- _Task requirements_: Write out only the final part of the records below. It begins with the line that contains "## Screenshots" and ends with the last line.

- _Records to use_:

..........

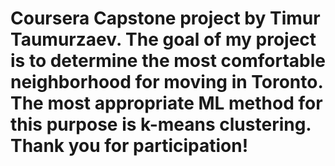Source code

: # Coursera Capstone project by Timur Taumurzaev. The goal of my project is to determine the most comfortable neighborhood for moving in Toronto. The most appropriate ML method for this purpose is k-means clustering. Thank you for participation!
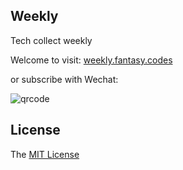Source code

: Weekly
---

Tech collect weekly

Welcome to visit: [weekly.fantasy.codes](//weekly.fantasy.codes)

or subscribe with Wechat:

![qrcode](http://fantasyshao.qiniudn.com/qrcode_for_gh_788dd46929ac_258.jpg)

## License

The [MIT License](LICENSE)
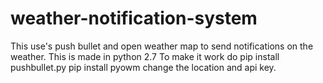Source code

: # weather-notification-system
This use's push bullet and open weather map to send notifications on the weather. This is made in python 2.7 
To make it work do pip install pushbullet.py pip install pyowm change the location and api key.  
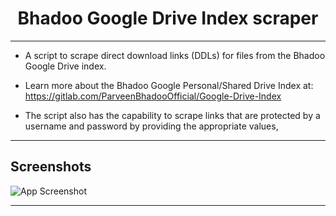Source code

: <div align="center">
<h1>Bhadoo Google Drive Index scraper</h1>
</div>

-----

- A script to scrape direct download links (DDLs) for files from the Bhadoo Google Drive index.

- Learn more about the Bhadoo Google Personal/Shared Drive Index at: https://gitlab.com/ParveenBhadooOfficial/Google-Drive-Index

- The script also has the capability to scrape links that are protected by a username and password by providing the appropriate values,
 
----

## Screenshots

![App Screenshot](https://telegra.ph/file/02de0add6d1abacda7eca.jpg?text=example)

----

..........

- _Output of the exercise_:
## Screenshots

![App Screenshot](https://telegra.ph/file/02de0add6d1abacda7eca.jpg?text=example)

----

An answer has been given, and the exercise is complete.